Lastly, throughout the finale of the extremely unsettling and intense first act, wherein the loony hitchhiker slashes and stabs in the cab of the van, one can’t help but notice an incredibly upbeat, toe-tapping old-timey acoustic tune which almost overwhelms as the background noise. Most of the film is occupied by horrific soundscapes that were created by Tobe Hooper and Wayne Bell, but this scene has always stuck out in my mind. I looked it up, and the song is called “Fool for a Blonde“, by Roger Bartlett. Apparently, Tobe Hooper said that he picked this song for that particular sequence because he imagined “the Hitchhiker being a fool for Sally.” This is strange since the hitchhiker never even acknowledges Sally or vice versa. Regardless, the song is a wonderfully out of place tune, at odds with the imagery we see before us. But what I realized this weekend was how much it reminded me of several scenes from Wes Craven’s The Last House on the Left. After a few particularly brutal scenes in the movie, contrasting incidental music (composed by lead star David Hess) pops up. The Last House on the Left was released just two years before The Texas Chain Saw Massacre, and I can’t help but wonder if this artistic choice from the former was a direct influence on the latter.

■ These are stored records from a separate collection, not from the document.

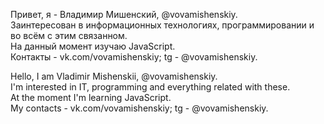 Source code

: Привет, я - Владимир Мишенский, @vovamishenskiy. <br/>
Заинтересован в информационных технологиях, программировании и во всём с этим связанном. <br/>
На данный момент изучаю JavaScript. <br/>
Контакты - vk.com/vovamishenskiy; tg - @vovamishenskiy. <br/>

Hello, I am Vladimir Mishenskii, @vovamishenskiy. <br/>
I'm interested in IT, programming and everything related with these. <br/>
At the moment I'm learning JavaScript. <br/>
My contacts - vk.com/vovamishenskiy; tg - @vovamishenskiy. <br/>
<br/>
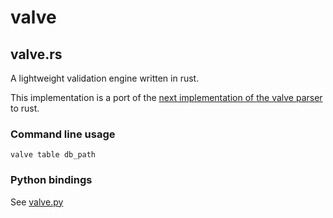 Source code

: # valve

<!-- Please do not edit README.md directly. To generate a new readme from the crate documentation,
     install cargo-readme using `cargo install cargo-readme` and then run:
     `cargo readme > README.md` -->

## valve.rs
A lightweight validation engine written in rust.

This implementation is a port of the
[next implementation of the valve parser](https://github.com/jamesaoverton/cmi-pb-terminology/tree/next) to rust.

### Command line usage
`valve table db_path`

### Python bindings
See [valve.py](https://github.com/ontodev/valve.py/tree/valve_rs_python_bindings)
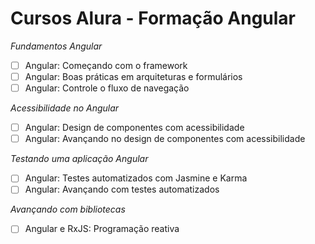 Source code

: # Cursos Alura - Formação Angular

_Fundamentos Angular_
- [ ] Angular: Começando com o framework
- [ ] Angular: Boas práticas em arquiteturas e formulários
- [ ] Angular: Controle o fluxo de navegação

_Acessibilidade no Angular_
- [ ] Angular: Design de componentes com acessibilidade
- [ ] Angular: Avançando no design de componentes com acessibilidade

_Testando uma aplicação Angular_
- [ ] Angular: Testes automatizados com Jasmine e Karma
- [ ] Angular: Avançando com testes automatizados

_Avançando com bibliotecas_
- [ ] Angular e RxJS: Programação reativa

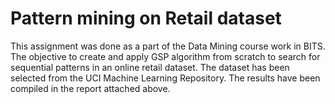 # Pattern mining on Retail dataset

This assignment was done as a part of the Data Mining course work in BITS. The objective to create and apply GSP algorithm from scratch to search for sequential patterns in an online retail dataset. The dataset has been selected from the UCI Machine Learning Repository. The results have been compiled in the report attached above.
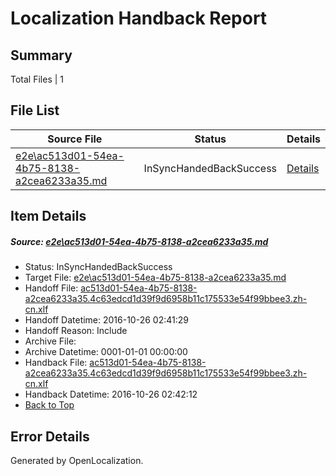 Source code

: # <a name='report-top'></a> Localization Handback Report

## Summary
 Total Files | 1

## File List
 Source File | Status | Details 
 ----------- | ------ | ------- 
 [e2e\ac513d01-54ea-4b75-8138-a2cea6233a35.md](https://github.com/OpenLocalizationTestOrg/ol-test0/blob/aad5dca8424888cd283051d739af1dd1e1f1746c/e2e/ac513d01-54ea-4b75-8138-a2cea6233a35.md) | InSyncHandedBackSuccess | [Details](#096c4a3cbd48d924706447e51408ac24aa7205776)

## Item Details
##### <a name='096c4a3cbd48d924706447e51408ac24aa7205776'></a> Source: [e2e\ac513d01-54ea-4b75-8138-a2cea6233a35.md](https://github.com/OpenLocalizationTestOrg/ol-test0/blob/aad5dca8424888cd283051d739af1dd1e1f1746c/e2e/ac513d01-54ea-4b75-8138-a2cea6233a35.md)
* Status: InSyncHandedBackSuccess
* Target File: [e2e\ac513d01-54ea-4b75-8138-a2cea6233a35.md](https://github.com/OpenLocalizationTestOrg/ol-test0-zhcn/blob/3198b637310255400ae6e1c8bebc57e03b9fb98e/e2e/ac513d01-54ea-4b75-8138-a2cea6233a35.md)
* Handoff File: [ac513d01-54ea-4b75-8138-a2cea6233a35.4c63edcd1d39f9d6958b11c175533e54f99bbee3.zh-cn.xlf](https://github.com/OpenLocalizationTestOrg/ol-test0-handoff/blob/dd436088f87d4c9215ccfe38c6967a67a1258445/ol-handoff/OpenLocalizationTestOrg/ol-test0-zhcn/shujia/ht/ac513d01-54ea-4b75-8138-a2cea6233a35.4c63edcd1d39f9d6958b11c175533e54f99bbee3.zh-cn.xlf)
* Handoff Datetime: 2016-10-26 02:41:29
* Handoff Reason: Include
* Archive File: 
* Archive Datetime: 0001-01-01 00:00:00
* Handback File: [ac513d01-54ea-4b75-8138-a2cea6233a35.4c63edcd1d39f9d6958b11c175533e54f99bbee3.zh-cn.xlf](https://github.com/OpenLocalizationTestOrg/ol-test0-handback/blob/5488481c06742bd9cd6eb907c93611072053b936/ol-handback/OpenLocalizationTestOrg/ol-test0-zhcn/shujia/ht/ac513d01-54ea-4b75-8138-a2cea6233a35.4c63edcd1d39f9d6958b11c175533e54f99bbee3.zh-cn.xlf)
* Handback Datetime: 2016-10-26 02:42:12
* [Back to Top](#report-top)


## Error Details

Generated by OpenLocalization.
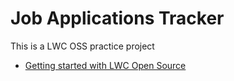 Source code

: # Job Applications Tracker
This is a LWC OSS practice project

- [Getting started with LWC Open Source](https://developer.salesforce.com/docs/platform/lwc/guide/get-started-oss.html) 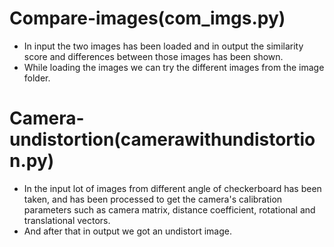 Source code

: # Compare-images(com_imgs.py)
- In input the two images has been loaded and in output the similarity score and differences between those images has been shown.
- While loading the images we can try the different images from the image folder.

# Camera-undistortion(camerawithundistortion.py)
- In the input lot of images from different angle of checkerboard has been taken, and has been processed to get the camera's calibration parameters such as camera matrix, distance coefficient, rotational and translational vectors. 
- And after that in output we got an undistort image.
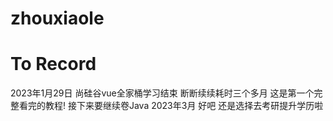 # zhouxiaole
# To Record
2023年1月29日 尚硅谷vue全家桶学习结束 断断续续耗时三个多月 这是第一个完整看完的教程! 接下来要继续卷Java
2023年3月 好吧 还是选择去考研提升学历啦
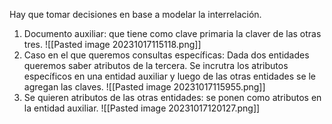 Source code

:Hay que tomar decisiones en base a modelar la interrelación.

1. Documento auxiliar: que tiene como clave primaria la claver de las otras tres. ![[Pasted image 20231017115118.png]]
2. Caso en el que queremos consultas específicas: Dada dos entidades queremos saber atributos de la tercera. Se incrutra los atributos específicos en una entidad auxiliar y luego de las otras entidades se le agregan las claves. ![[Pasted image 20231017115955.png]]
3. Se quieren atributos de las otras entidades: se ponen como atributos en la entidad auxiliar. ![[Pasted image 20231017120127.png]]

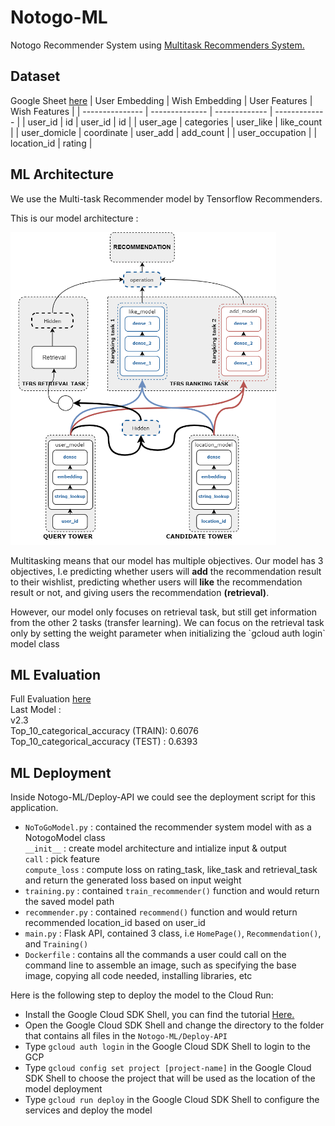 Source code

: # Notogo-ML
Notogo Recommender System using [Multitask Recommenders System.](https://www.tensorflow.org/recommenders/examples/multitask)

## Dataset 
Google Sheet [here](https://docs.google.com/spreadsheets/d/1WNQAsPDfus-rihmvLX5MbUR8dNTth3rm9YK5-6ekUIY/edit#gid=572466784)
| User Embedding  | Wish Embedding | User Features | Wish Features |
| --------------- | -------------- | ------------- | ------------- |
| user_id         | id             | user_id       | id            |
| user_age        | categories     | user_like     | like_count    |
| user_domicle    | coordinate     | user_add      | add_count     |
| user_occupation |                | location_id   | rating        |


## ML Architecture
We use the Multi-task Recommender model by Tensorflow Recommenders.

<p>This is our model architecture :</p>

<p align="left">
    <img src="contents/model architecture.png" alt="Model Architecture" height="500">
</p>

<p>Multitasking means that our model has multiple objectives. Our model has 3 objectives, I.e predicting whether users will <b>add</b> the recommendation result to their wishlist, predicting whether users will <b>like</b> the recommendation result or not, and giving users the recommendation <b>(retrieval)</b>. </p>

</p>However, our model only focuses on retrieval task, but still get information from the other 2 tasks (transfer learning). We can focus on the retrieval task only by setting the weight parameter when initializing the `gcloud auth login` model class </p> 

## ML Evaluation
Full Evaluation [here](https://docs.google.com/spreadsheets/d/1WrgL-iTQBquAcbi89h_QD4-CZyZfo9QhmSbdR5TxZ68/edit?usp=sharing)
<br> Last Model :
<br> v2.3 
<br> Top_10_categorical_accuracy (TRAIN): 0.6076
<br> Top_10_categorical_accuracy (TEST) : 0.6393

## ML Deployment
Inside Notogo-ML/Deploy-API we could see the deployment script for this application. 
- `NoToGoModel.py` : contained the recommender system model with as a NotogoModel class
<br> `__init__` : create model architecture and intialize input & output
<br> `call` : pick feature 
<br> `compute_loss` : compute loss on rating_task, like_task and retrieval_task and return the generated loss based on input weight
- `training.py` : contained `train_recommender()` function and would return the saved model path
- `recommender.py` : contained `recommend()` function and would return recommended location_id based on user_id
- `main.py` : Flask API, contained 3 class, i.e `HomePage()`, `Recommendation()`, and `Training()`
- `Dockerfile` : contains all the commands a user could call on the command line to assemble an image, such as specifying the base image, copying all code needed, installing libraries, etc

Here is the following step to deploy the model to the Cloud Run:
- Install the  Google Cloud SDK Shell, you can find the tutorial [Here.](https://www.youtube.com/watch?v=k-8qFh8EfFA)
- Open the Google Cloud SDK Shell and change the directory to the folder that contains all files in the `Notogo-ML/Deploy-API`
- Type `gcloud auth login` in the Google Cloud SDK Shell to login to the GCP
- Type `gcloud config set project [project-name]` in the Google Cloud SDK Shell to choose the project that will be used as the location of the model deployment 
- Type `gcloud run deploy` in the Google Cloud SDK Shell to configure the services and deploy the model
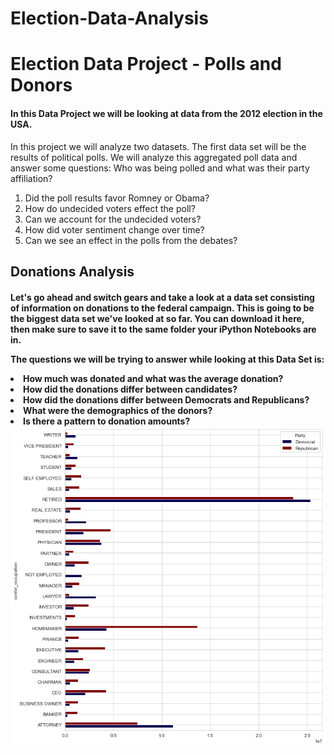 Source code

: # Election-Data-Analysis
<h1>Election Data Project - Polls and Donors</h1>
<h4>In this Data Project we will be looking at data from the 2012 election in the USA.</h4>
In this project we will analyze two datasets. The first data set will be the results of political polls. We will analyze this aggregated poll data and answer some questions:
Who was being polled and what was their party affiliation?
<ol>
<li>Did the poll results favor Romney or Obama?</li>
<li>How do undecided voters effect the poll?</li>
<li>Can we account for the undecided voters?</li>
<li>How did voter sentiment change over time?</li>
<li>Can we see an effect in the polls from the debates?</li></ol>


<h2>Donations Analysis</h2>
<h4>Let's go ahead and switch gears and take a look at a data set consisting of information on donations to the federal campaign.</h41>
This is going to be the biggest data set we've looked at so far. You can download it here, then make sure to save it to the same folder your iPython Notebooks are in.

The questions we will be trying to answer while looking at this Data Set is:

<li>How much was donated and what was the average donation?</li>
<li>How did the donations differ between candidates?</li>
<li>How did the donations differ between Democrats and Republicans?</li>
<li>What were the demographics of the donors?</li>
<li>Is there a pattern to donation amounts?</li>

<img src="election.png" alt="Analysis">
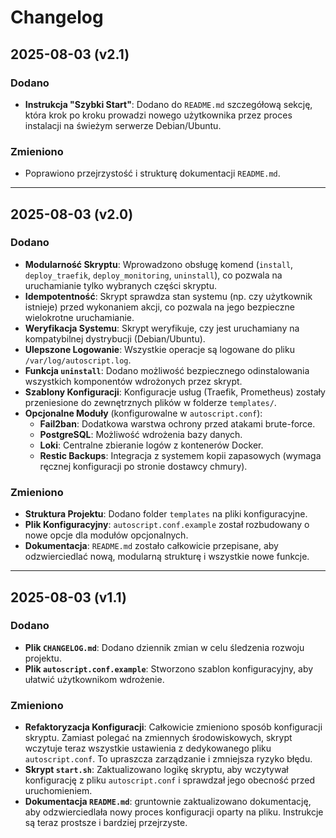 # Changelog

## 2025-08-03 (v2.1)

### Dodano

- **Instrukcja "Szybki Start"**: Dodano do `README.md` szczegółową sekcję, która krok po kroku prowadzi nowego użytkownika przez proces instalacji na świeżym serwerze Debian/Ubuntu.

### Zmieniono

- Poprawiono przejrzystość i strukturę dokumentacji `README.md`.

---

## 2025-08-03 (v2.0)

### Dodano

- **Modularność Skryptu**: Wprowadzono obsługę komend (`install`, `deploy_traefik`, `deploy_monitoring`, `uninstall`), co pozwala na uruchamianie tylko wybranych części skryptu.
- **Idempotentność**: Skrypt sprawdza stan systemu (np. czy użytkownik istnieje) przed wykonaniem akcji, co pozwala na jego bezpieczne wielokrotne uruchamianie.
- **Weryfikacja Systemu**: Skrypt weryfikuje, czy jest uruchamiany na kompatybilnej dystrybucji (Debian/Ubuntu).
- **Ulepszone Logowanie**: Wszystkie operacje są logowane do pliku `/var/log/autoscript.log`.
- **Funkcja `uninstall`**: Dodano możliwość bezpiecznego odinstalowania wszystkich komponentów wdrożonych przez skrypt.
- **Szablony Konfiguracji**: Konfiguracje usług (Traefik, Prometheus) zostały przeniesione do zewnętrznych plików w folderze `templates/`.
- **Opcjonalne Moduły** (konfigurowalne w `autoscript.conf`):
  - **Fail2ban**: Dodatkowa warstwa ochrony przed atakami brute-force.
  - **PostgreSQL**: Możliwość wdrożenia bazy danych.
  - **Loki**: Centralne zbieranie logów z kontenerów Docker.
  - **Restic Backups**: Integracja z systemem kopii zapasowych (wymaga ręcznej konfiguracji po stronie dostawcy chmury).

### Zmieniono

- **Struktura Projektu**: Dodano folder `templates` na pliki konfiguracyjne.
- **Plik Konfiguracyjny**: `autoscript.conf.example` został rozbudowany o nowe opcje dla modułów opcjonalnych.
- **Dokumentacja**: `README.md` zostało całkowicie przepisane, aby odzwierciedlać nową, modularną strukturę i wszystkie nowe funkcje.

---

## 2025-08-03 (v1.1)

### Dodano

- **Plik `CHANGELOG.md`**: Dodano dziennik zmian w celu śledzenia rozwoju projektu.
- **Plik `autoscript.conf.example`**: Stworzono szablon konfiguracyjny, aby ułatwić użytkownikom wdrożenie.

### Zmieniono

- **Refaktoryzacja Konfiguracji**: Całkowicie zmieniono sposób konfiguracji skryptu. Zamiast polegać na zmiennych środowiskowych, skrypt wczytuje teraz wszystkie ustawienia z dedykowanego pliku `autoscript.conf`. To upraszcza zarządzanie i zmniejsza ryzyko błędu.
- **Skrypt `start.sh`**: Zaktualizowano logikę skryptu, aby wczytywał konfigurację z pliku `autoscript.conf` i sprawdzał jego obecność przed uruchomieniem.
- **Dokumentacja `README.md`**: gruntownie zaktualizowano dokumentację, aby odzwierciedlała nowy proces konfiguracji oparty na pliku. Instrukcje są teraz prostsze i bardziej przejrzyste.
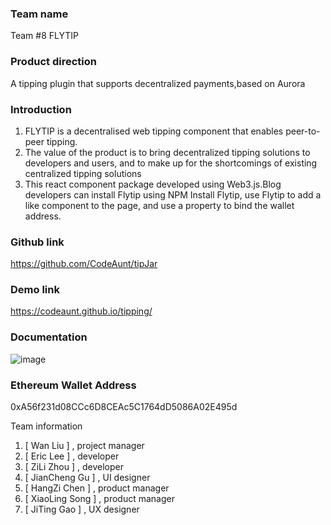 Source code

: ### Team name
Team #8 FLYTIP

### Product direction
A tipping plugin that supports decentralized payments,based on Aurora

### Introduction
1. FLYTIP is a decentralised web tipping component that enables peer-to-peer tipping.
2. The value of the product is to bring decentralized tipping solutions to developers and users, and to make up for the shortcomings of existing centralized tipping solutions
3. This react component package developed using Web3.js.Blog developers can install Flytip using NPM Install Flytip, use Flytip to add a like component to the page, and use a property to bind the wallet address.


### Github link
https://github.com/CodeAunt/tipJar

### Demo link
https://codeaunt.github.io/tipping/

### Documentation
![image](https://user-images.githubusercontent.com/10840877/127740363-a2a79904-396f-41c5-9ecb-67620dd9a296.png)

### Ethereum Wallet Address
0xA56f231d08CCc6D8CEAc5C1764dD5086A02E495d

Team information
1. [ Wan Liu ] , project manager
2. [ Eric Lee ] , developer
3. [ ZiLi Zhou ] , developer
4. [ JianCheng Gu ] , UI designer
5. [ HangZi Chen ] , product manager
6. [ XiaoLing Song ] , product manager
7. [ JiTing Gao ] , UX designer
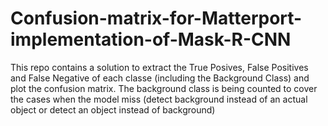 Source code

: # Confusion-matrix-for-Matterport-implementation-of-Mask-R-CNN

This repo contains a solution to extract the True Posives, False Positives and False Negative of each classe (including the Background Class) and plot the confusion matrix. The background class is being counted to cover the cases when the model miss (detect background instead of an actual object or detect an object instead of background)
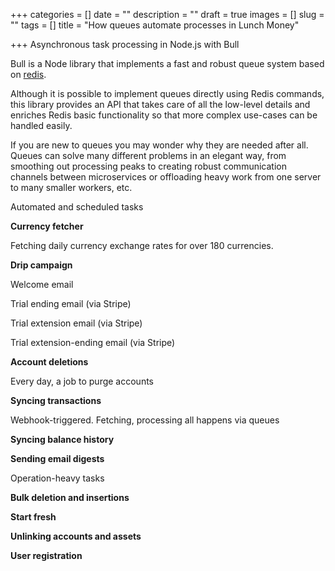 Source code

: +++
categories = []
date = ""
description = ""
draft = true
images = []
slug = ""
tags = []
title = "How queues automate processes in Lunch Money"

+++
Asynchronous task processing in Node.js with Bull

Bull is a Node library that implements a fast and robust queue system based on [redis](https://redis.io/).

Although it is possible to implement queues directly using Redis commands, this library provides an API that takes care of all the low-level details and enriches Redis basic functionality so that more complex use-cases can be handled easily.

If you are new to queues you may wonder why they are needed after all. Queues can solve many different problems in an elegant way, from smoothing out processing peaks to creating robust communication channels between microservices or offloading heavy work from one server to many smaller workers, etc.

Automated and scheduled tasks 

**Currency fetcher**

Fetching daily currency exchange rates for over 180 currencies.

**Drip campaign**

Welcome email

Trial ending email (via Stripe)

Trial extension email (via Stripe)

Trial extension-ending email (via Stripe)

**Account deletions**

Every day, a job to purge accounts

**Syncing transactions**

Webhook-triggered. Fetching, processing all happens via queues

**Syncing balance history**

**Sending email digests**

Operation-heavy tasks

**Bulk deletion and insertions**

**Start fresh**

**Unlinking accounts and assets**

**User registration** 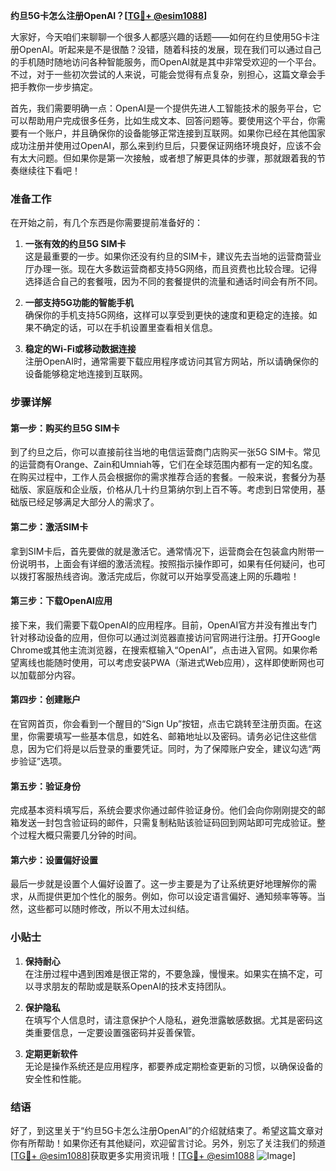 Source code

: **约旦5G卡怎么注册OpenAI？[[TG💪+ @esim1088](https://t.me/s/esim1088)]**

大家好，今天咱们来聊聊一个很多人都感兴趣的话题——如何在约旦使用5G卡注册OpenAI。听起来是不是很酷？没错，随着科技的发展，现在我们可以通过自己的手机随时随地访问各种智能服务，而OpenAI就是其中非常受欢迎的一个平台。不过，对于一些初次尝试的人来说，可能会觉得有点复杂，别担心，这篇文章会手把手教你一步步搞定。

首先，我们需要明确一点：OpenAI是一个提供先进人工智能技术的服务平台，它可以帮助用户完成很多任务，比如生成文本、回答问题等。要使用这个平台，你需要有一个账户，并且确保你的设备能够正常连接到互联网。如果你已经在其他国家成功注册并使用过OpenAI，那么来到约旦后，只要保证网络环境良好，应该不会有太大问题。但如果你是第一次接触，或者想了解更具体的步骤，那就跟着我的节奏继续往下看吧！

### 准备工作

在开始之前，有几个东西是你需要提前准备好的：

1. **一张有效的约旦5G SIM卡**  
   这是最重要的一步。如果你还没有约旦的SIM卡，建议先去当地的运营商营业厅办理一张。现在大多数运营商都支持5G网络，而且资费也比较合理。记得选择适合自己的套餐哦，因为不同的套餐提供的流量和通话时间会有所不同。

2. **一部支持5G功能的智能手机**  
   确保你的手机支持5G网络，这样可以享受到更快的速度和更稳定的连接。如果不确定的话，可以在手机设置里查看相关信息。

3. **稳定的Wi-Fi或移动数据连接**  
   注册OpenAI时，通常需要下载应用程序或访问其官方网站，所以请确保你的设备能够稳定地连接到互联网。

### 步骤详解

#### 第一步：购买约旦5G SIM卡
到了约旦之后，你可以直接前往当地的电信运营商门店购买一张5G SIM卡。常见的运营商有Orange、Zain和Umniah等，它们在全球范围内都有一定的知名度。在购买过程中，工作人员会根据你的需求推荐合适的套餐。一般来说，套餐分为基础版、家庭版和企业版，价格从几十约旦第纳尔到上百不等。考虑到日常使用，基础版已经足够满足大部分人的需求了。

#### 第二步：激活SIM卡
拿到SIM卡后，首先要做的就是激活它。通常情况下，运营商会在包装盒内附带一份说明书，上面会有详细的激活流程。按照指示操作即可，如果有任何疑问，也可以拨打客服热线咨询。激活完成后，你就可以开始享受高速上网的乐趣啦！

#### 第三步：下载OpenAI应用
接下来，我们需要下载OpenAI的应用程序。目前，OpenAI官方并没有推出专门针对移动设备的应用，但你可以通过浏览器直接访问官网进行注册。打开Google Chrome或其他主流浏览器，在搜索框输入“OpenAI”，点击进入官网。如果你希望离线也能随时使用，可以考虑安装PWA（渐进式Web应用），这样即使断网也可以加载部分内容。

#### 第四步：创建账户
在官网首页，你会看到一个醒目的“Sign Up”按钮，点击它跳转至注册页面。在这里，你需要填写一些基本信息，如姓名、邮箱地址以及密码。请务必记住这些信息，因为它们将是以后登录的重要凭证。同时，为了保障账户安全，建议勾选“两步验证”选项。

#### 第五步：验证身份
完成基本资料填写后，系统会要求你通过邮件验证身份。他们会向你刚刚提交的邮箱发送一封包含验证码的邮件，只需复制粘贴该验证码回到网站即可完成验证。整个过程大概只需要几分钟的时间。

#### 第六步：设置偏好设置
最后一步就是设置个人偏好设置了。这一步主要是为了让系统更好地理解你的需求，从而提供更加个性化的服务。例如，你可以设定语言偏好、通知频率等等。当然，这些都可以随时修改，所以不用太过纠结。

### 小贴士

1. **保持耐心**  
   在注册过程中遇到困难是很正常的，不要急躁，慢慢来。如果实在搞不定，可以寻求朋友的帮助或是联系OpenAI的技术支持团队。

2. **保护隐私**  
   在填写个人信息时，请注意保护个人隐私，避免泄露敏感数据。尤其是密码这类重要信息，一定要设置强密码并妥善保管。

3. **定期更新软件**  
   无论是操作系统还是应用程序，都要养成定期检查更新的习惯，以确保设备的安全性和性能。

### 结语

好了，到这里关于“约旦5G卡怎么注册OpenAI”的介绍就结束了。希望这篇文章对你有所帮助！如果你还有其他疑问，欢迎留言讨论。另外，别忘了关注我们的频道[[TG💪+ @esim1088](https://t.me/s/esim1088)]获取更多实用资讯哦！[[TG💪+ @esim1088](https://t.me/s/esim1088) ![Image](https://i.postimg.cc/4NQfJmqS/Snipaste-2025-05-13-00-14-12.png)] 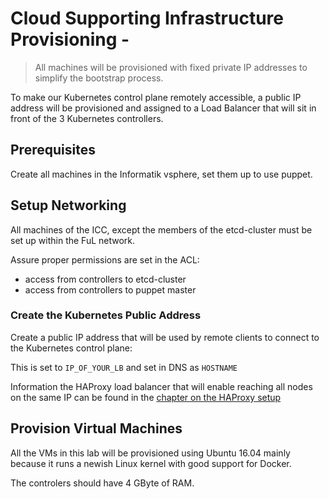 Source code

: # Cloud Supporting Infrastructure Provisioning - 


> All machines will be provisioned with fixed private IP addresses to simplify the bootstrap process.

To make our Kubernetes control plane remotely accessible, a public IP address will be provisioned and assigned to a Load Balancer that will sit in front of the 3 Kubernetes controllers.

## Prerequisites

Create all machines in the Informatik vsphere, set them up to use puppet.

## Setup Networking

All machines of the ICC, except the members of the etcd-cluster must be set up within the FuL network.

Assure proper permissions are set in the ACL:
 * access from controllers to etcd-cluster
 * access from controllers to puppet master


### Create the Kubernetes Public Address

Create a public IP address that will be used by remote clients to connect to the Kubernetes control plane:

This is set to `IP_OF_YOUR_LB` and set in DNS as `HOSTNAME`

Information the HAProxy load balancer that will enable reaching all nodes on the same IP can be found in the [chapter on the HAProxy setup](/docs/02.5-haproxy.md)

## Provision Virtual Machines

All the VMs in this lab will be provisioned using Ubuntu 16.04 mainly because it runs a newish Linux kernel with good support for Docker.

The controlers should have 4 GByte of RAM.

Well, those are just some random thoughts I had. Like I said: I love The Texas Chain Saw Massacre and I love discovering new things about it, especially things I’d never really thought too much about before. Take ’em or leave ’em, those’re my two cents. Oh, and one final takeaway from my latest viewing: I realized how much Allen “Jerry” Danziger looked like a young Larry King.